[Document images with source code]
◆ ◆ ◆

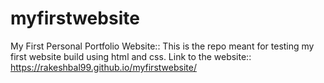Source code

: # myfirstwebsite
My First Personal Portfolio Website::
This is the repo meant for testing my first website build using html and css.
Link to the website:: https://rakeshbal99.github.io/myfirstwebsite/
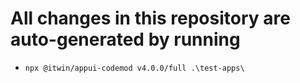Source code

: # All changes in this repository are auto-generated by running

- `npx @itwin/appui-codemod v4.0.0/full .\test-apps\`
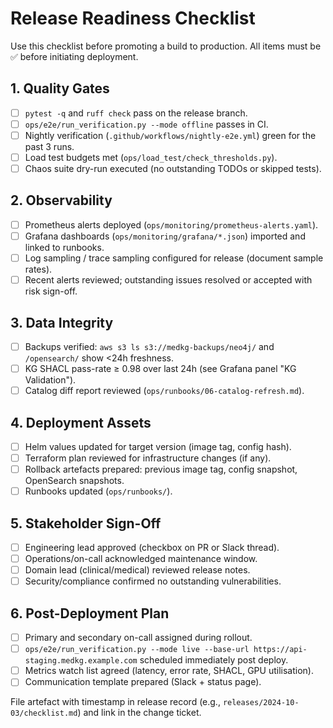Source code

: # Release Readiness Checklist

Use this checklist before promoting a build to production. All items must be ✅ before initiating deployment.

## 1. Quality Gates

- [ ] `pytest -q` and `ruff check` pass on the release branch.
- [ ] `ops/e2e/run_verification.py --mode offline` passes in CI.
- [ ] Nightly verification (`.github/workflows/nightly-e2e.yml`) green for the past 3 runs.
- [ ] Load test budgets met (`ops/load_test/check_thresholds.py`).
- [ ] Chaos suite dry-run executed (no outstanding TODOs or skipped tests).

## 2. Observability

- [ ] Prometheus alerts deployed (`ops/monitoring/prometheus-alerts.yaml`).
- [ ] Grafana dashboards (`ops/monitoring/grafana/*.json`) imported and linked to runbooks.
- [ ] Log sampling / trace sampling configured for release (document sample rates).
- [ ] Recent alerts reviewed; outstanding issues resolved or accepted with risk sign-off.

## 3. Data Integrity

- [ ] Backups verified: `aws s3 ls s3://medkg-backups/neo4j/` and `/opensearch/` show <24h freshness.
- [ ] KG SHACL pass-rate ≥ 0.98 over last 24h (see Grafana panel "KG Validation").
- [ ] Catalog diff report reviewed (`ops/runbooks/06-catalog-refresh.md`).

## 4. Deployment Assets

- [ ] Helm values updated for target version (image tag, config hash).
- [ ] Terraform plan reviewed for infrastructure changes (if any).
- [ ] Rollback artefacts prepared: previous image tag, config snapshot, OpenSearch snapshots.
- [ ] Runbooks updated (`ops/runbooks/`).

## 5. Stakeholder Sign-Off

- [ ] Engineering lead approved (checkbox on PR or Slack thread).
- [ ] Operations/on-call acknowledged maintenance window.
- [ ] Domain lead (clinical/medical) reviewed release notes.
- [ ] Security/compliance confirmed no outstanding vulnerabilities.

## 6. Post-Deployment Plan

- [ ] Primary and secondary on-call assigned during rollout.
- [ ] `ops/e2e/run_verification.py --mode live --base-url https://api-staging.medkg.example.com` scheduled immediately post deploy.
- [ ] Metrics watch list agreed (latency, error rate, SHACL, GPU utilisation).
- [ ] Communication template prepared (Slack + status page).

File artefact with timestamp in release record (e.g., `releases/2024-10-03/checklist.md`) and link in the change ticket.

◆ ◆ ◆

PROMPT: Skip the images and restate each record above word for word.

EXERCISE OUTPUT:
Source code

: # myfirstwebsite
My First Personal Portfolio Website::
This is the repo meant for testing my first website build using html and css.
Link to the website:: https://rakeshbal99.github.io/myfirstwebsite/
Source code

: # All changes in this repository are auto-generated by running

- `npx @itwin/appui-codemod v4.0.0/full .\test-apps\`
Source code

: # Release Readiness Checklist

Use this checklist before promoting a build to production. All items must be ✅ before initiating deployment.

## 1. Quality Gates

- [ ] `pytest -q` and `ruff check` pass on the release branch.
- [ ] `ops/e2e/run_verification.py --mode offline` passes in CI.
- [ ] Nightly verification (`.github/workflows/nightly-e2e.yml`) green for the past 3 runs.
- [ ] Load test budgets met (`ops/load_test/check_thresholds.py`).
- [ ] Chaos suite dry-run executed (no outstanding TODOs or skipped tests).

## 2. Observability

- [ ] Prometheus alerts deployed (`ops/monitoring/prometheus-alerts.yaml`).
- [ ] Grafana dashboards (`ops/monitoring/grafana/*.json`) imported and linked to runbooks.
- [ ] Log sampling / trace sampling configured for release (document sample rates).
- [ ] Recent alerts reviewed; outstanding issues resolved or accepted with risk sign-off.

## 3. Data Integrity

- [ ] Backups verified: `aws s3 ls s3://medkg-backups/neo4j/` and `/opensearch/` show <24h freshness.
- [ ] KG SHACL pass-rate ≥ 0.98 over last 24h (see Grafana panel "KG Validation").
- [ ] Catalog diff report reviewed (`ops/runbooks/06-catalog-refresh.md`).

## 4. Deployment Assets

- [ ] Helm values updated for target version (image tag, config hash).
- [ ] Terraform plan reviewed for infrastructure changes (if any).
- [ ] Rollback artefacts prepared: previous image tag, config snapshot, OpenSearch snapshots.
- [ ] Runbooks updated (`ops/runbooks/`).

## 5. Stakeholder Sign-Off

- [ ] Engineering lead approved (checkbox on PR or Slack thread).
- [ ] Operations/on-call acknowledged maintenance window.
- [ ] Domain lead (clinical/medical) reviewed release notes.
- [ ] Security/compliance confirmed no outstanding vulnerabilities.

## 6. Post-Deployment Plan

- [ ] Primary and secondary on-call assigned during rollout.
- [ ] `ops/e2e/run_verification.py --mode live --base-url https://api-staging.medkg.example.com` scheduled immediately post deploy.
- [ ] Metrics watch list agreed (latency, error rate, SHACL, GPU utilisation).
- [ ] Communication template prepared (Slack + status page).

File artefact with timestamp in release record (e.g., `releases/2024-10-03/checklist.md`) and link in the change ticket.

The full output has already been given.